Survival by Association

Description

364 pages
Contains Illustrations, Maps, Bibliography, Index
$55.00
ISBN 0-7735-1370-1
DDC 338.1'74772'09729

Year

1996

Contributor

Reviewed by J.H. Galloway

J.H. Galloway is a professor of geography at the University of Toronto.

Review

Survival by Association is a geography of banana production on the
Caribbean islands of Martinique, Guadeloupe, Dominica, and St. Lucia
from the end of World War II to the present. The greater part of the
book is an analysis of the industry on these islands during the early
1960s, when the author did her fieldwork. This emphasis leaves the book
seriously out of balance and raises two questions: why was this research
not published before, and why publish it in so much detail now?

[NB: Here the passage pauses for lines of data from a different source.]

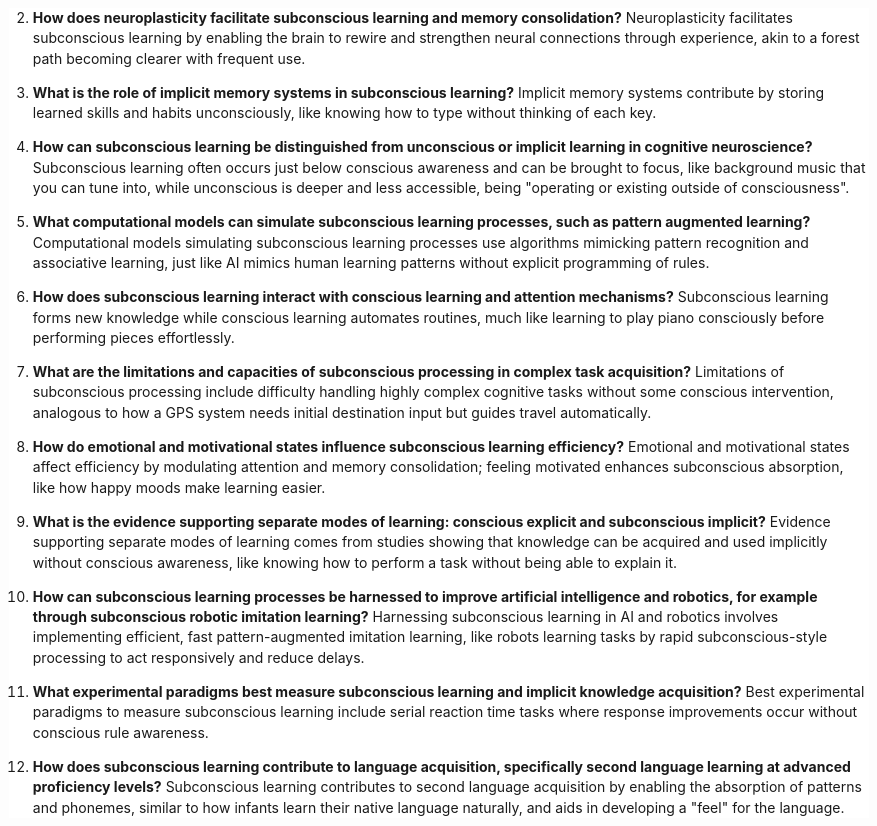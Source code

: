 2.  **How does neuroplasticity facilitate subconscious learning and memory consolidation?**
    Neuroplasticity facilitates subconscious learning by enabling the brain to rewire and strengthen neural connections through experience, akin to a forest path becoming clearer with frequent use.

3.  **What is the role of implicit memory systems in subconscious learning?**
    Implicit memory systems contribute by storing learned skills and habits unconsciously, like knowing how to type without thinking of each key.

4.  **How can subconscious learning be distinguished from unconscious or implicit learning in cognitive neuroscience?**
    Subconscious learning often occurs just below conscious awareness and can be brought to focus, like background music that you can tune into, while unconscious is deeper and less accessible, being "operating or existing outside of consciousness".

5.  **What computational models can simulate subconscious learning processes, such as pattern augmented learning?**
    Computational models simulating subconscious learning processes use algorithms mimicking pattern recognition and associative learning, just like AI mimics human learning patterns without explicit programming of rules.

6.  **How does subconscious learning interact with conscious learning and attention mechanisms?**
    Subconscious learning forms new knowledge while conscious learning automates routines, much like learning to play piano consciously before performing pieces effortlessly.

7.  **What are the limitations and capacities of subconscious processing in complex task acquisition?**
    Limitations of subconscious processing include difficulty handling highly complex cognitive tasks without some conscious intervention, analogous to how a GPS system needs initial destination input but guides travel automatically.

8.  **How do emotional and motivational states influence subconscious learning efficiency?**
    Emotional and motivational states affect efficiency by modulating attention and memory consolidation; feeling motivated enhances subconscious absorption, like how happy moods make learning easier.

9.  **What is the evidence supporting separate modes of learning: conscious explicit and subconscious implicit?**
    Evidence supporting separate modes of learning comes from studies showing that knowledge can be acquired and used implicitly without conscious awareness, like knowing how to perform a task without being able to explain it.

10. **How can subconscious learning processes be harnessed to improve artificial intelligence and robotics, for example through subconscious robotic imitation learning?**
    Harnessing subconscious learning in AI and robotics involves implementing efficient, fast pattern-augmented imitation learning, like robots learning tasks by rapid subconscious-style processing to act responsively and reduce delays.

11. **What experimental paradigms best measure subconscious learning and implicit knowledge acquisition?**
    Best experimental paradigms to measure subconscious learning include serial reaction time tasks where response improvements occur without conscious rule awareness.

12. **How does subconscious learning contribute to language acquisition, specifically second language learning at advanced proficiency levels?**
    Subconscious learning contributes to second language acquisition by enabling the absorption of patterns and phonemes, similar to how infants learn their native language naturally, and aids in developing a "feel" for the language.
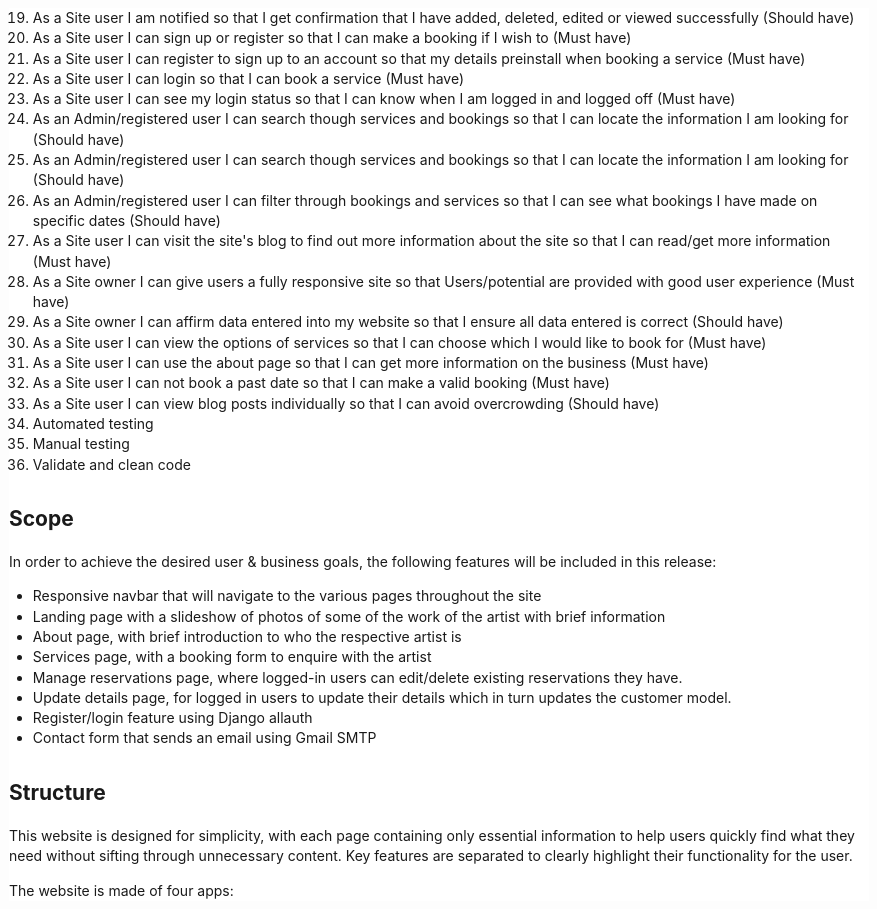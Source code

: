 19. As a Site user I am notified so that I get confirmation that I have added, deleted, edited or viewed successfully (Should have)
22. As a Site user I can sign up or register so that I can make a booking if I wish to (Must have)
23. As a Site user I can register to sign up to an account so that my details preinstall when booking a service (Must have)
25. As a Site user I can login so that I can book a service (Must have)
26. As a Site user I can see my login status so that I can know when I am logged in and logged off (Must have)
27. As an Admin/registered user I can search though services and bookings so that I can locate the information I am looking for (Should have)
28. As an Admin/registered user I can search though services and bookings so that I can locate the information I am looking for (Should have)
29. As an Admin/registered user I can filter through bookings and services so that I can see what bookings I have made on specific dates (Should have)
30. As a Site user I can visit the site's blog to find out more information about the site so that I can read/get more information (Must have)
31. As a Site owner I can give users a fully responsive site so that Users/potential are provided with good user experience (Must have)
32. As a Site owner I can affirm data entered into my website so that I ensure all data entered is correct (Should have)
33. As a Site user I can view the options of services so that I can choose which I would like to book for (Must have)
34. As a Site user I can use the about page so that I can get more information on the business (Must have)
35. As a Site user I can not book a past date so that I can make a valid booking (Must have)
36. As a Site user I can view blog posts individually so that I can avoid overcrowding (Should have)
37. Automated testing
38. Manual testing
40. Validate and clean code

## Scope
In order to achieve the desired user & business goals, the following features will be included in this release:

- Responsive navbar that will navigate to the various pages throughout the site
- Landing page with a slideshow of photos of some of the work of the artist with brief information
- About page, with brief introduction to who the respective artist is
- Services page, with a booking form to enquire with the artist
- Manage reservations page, where logged-in users can edit/delete existing reservations they have.
- Update details page, for logged in users to update their details which in turn updates the customer model. 
- Register/login feature using Django allauth
- Contact form that sends an email using Gmail SMTP

## Structure
This website is designed for simplicity, with each page containing only essential information to help users quickly find what they need without sifting through unnecessary content. Key features are separated to clearly highlight their functionality for the user.

The website is made of four apps:
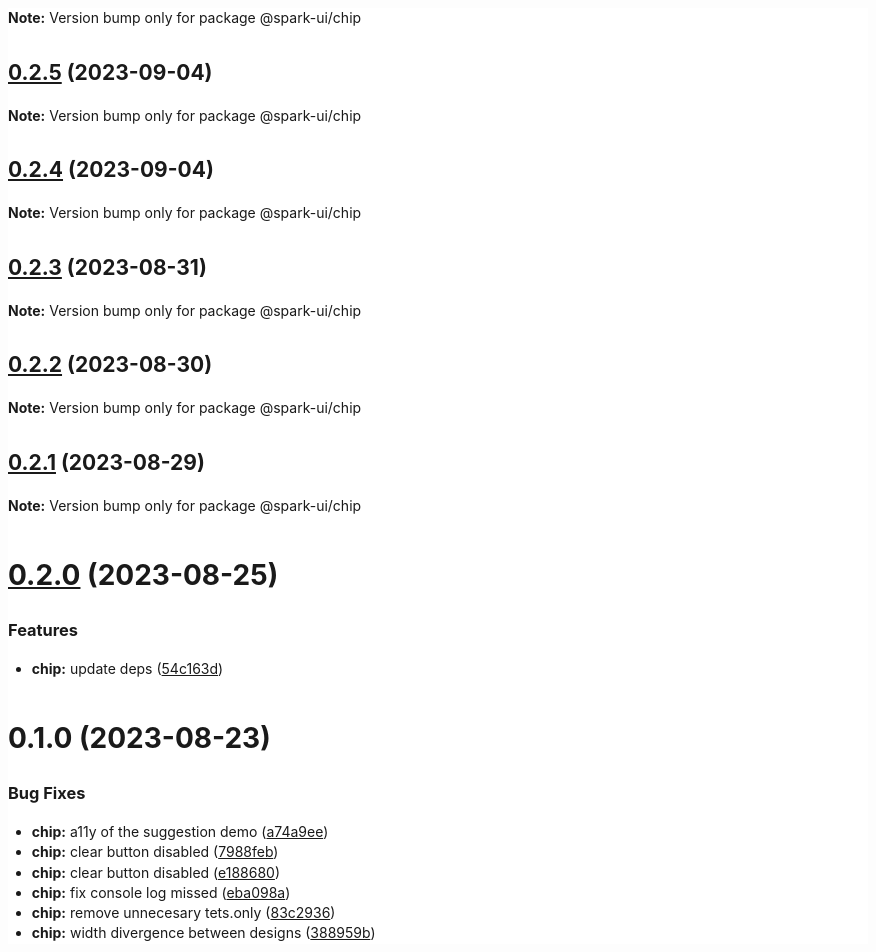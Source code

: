 **Note:** Version bump only for package @spark-ui/chip

## [0.2.5](https://github.com/adevinta/spark/compare/@spark-ui/chip@0.2.4...@spark-ui/chip@0.2.5) (2023-09-04)

**Note:** Version bump only for package @spark-ui/chip

## [0.2.4](https://github.com/adevinta/spark/compare/@spark-ui/chip@0.2.3...@spark-ui/chip@0.2.4) (2023-09-04)

**Note:** Version bump only for package @spark-ui/chip

## [0.2.3](https://github.com/adevinta/spark/compare/@spark-ui/chip@0.2.2...@spark-ui/chip@0.2.3) (2023-08-31)

**Note:** Version bump only for package @spark-ui/chip

## [0.2.2](https://github.com/adevinta/spark/compare/@spark-ui/chip@0.2.1...@spark-ui/chip@0.2.2) (2023-08-30)

**Note:** Version bump only for package @spark-ui/chip

## [0.2.1](https://github.com/adevinta/spark/compare/@spark-ui/chip@0.2.0...@spark-ui/chip@0.2.1) (2023-08-29)

**Note:** Version bump only for package @spark-ui/chip

# [0.2.0](https://github.com/adevinta/spark/compare/@spark-ui/chip@0.1.0...@spark-ui/chip@0.2.0) (2023-08-25)

### Features

- **chip:** update deps ([54c163d](https://github.com/adevinta/spark/commit/54c163d5ee93c6aab946e7225fd0d8828fd1f657))

# 0.1.0 (2023-08-23)

### Bug Fixes

- **chip:** a11y of the suggestion demo ([a74a9ee](https://github.com/adevinta/spark/commit/a74a9eeb7860724f857b164684c33e1d42226094))
- **chip:** clear button disabled ([7988feb](https://github.com/adevinta/spark/commit/7988feb9bcb4a4a4d5d4535a286c42a8aa496899))
- **chip:** clear button disabled ([e188680](https://github.com/adevinta/spark/commit/e1886809c5b3adffee60332d3353de8d21015e74))
- **chip:** fix console log missed ([eba098a](https://github.com/adevinta/spark/commit/eba098a778e077ff3ac2730611c5301dcd28ae94))
- **chip:** remove unnecesary tets.only ([83c2936](https://github.com/adevinta/spark/commit/83c2936245423739df008a4a7a4bcd4f97814288))
- **chip:** width divergence between designs ([388959b](https://github.com/adevinta/spark/commit/388959b350fb5dabfe37645ba705d99650c474f4))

The author is interested in the role of growers’ associations in
promoting bananas as an export crop. By examining banana production on
four islands, she is able to compare and contrast the strategies of
different associations. She argues that the associations have been
necessary to the survival of the banana trade and that their activities
have significantly influenced the patterns of land use. These
conclusions were perhaps to have been expected. Had the associations not
been effective, they would have become irrelevant, and banana exports
presumably would have declined; by being effective, they necessarily
influenced land use.

As the author notes, a fundamental problem of agriculture in the
Eastern Caribbean is that no matter what crop is grown for export, it
can be grown more efficiently and more cheaply elsewhere. Britain and
France, the former colonial powers, encouraged banana cultivation on
these islands after World War II because they could pay with pounds and
francs rather than with dollars. In the 1960s and later, when dollars
had ceased to be scarce, Britain and France negotiated preferential
access for the islands’ bananas to the European market. The
associations have so far been successful in lobbying for continuing
preferential access. The author recounts these negotiations and ends
with a plea for the interests of small-scale producers in a harsh
free-trade world. Her book is both a study in agricultural protectionism
and an important contribution to our knowledge of Caribbean agriculture.
Those who are interested in this subject should not let the weight of
1960s detail deter them from rewarding reading.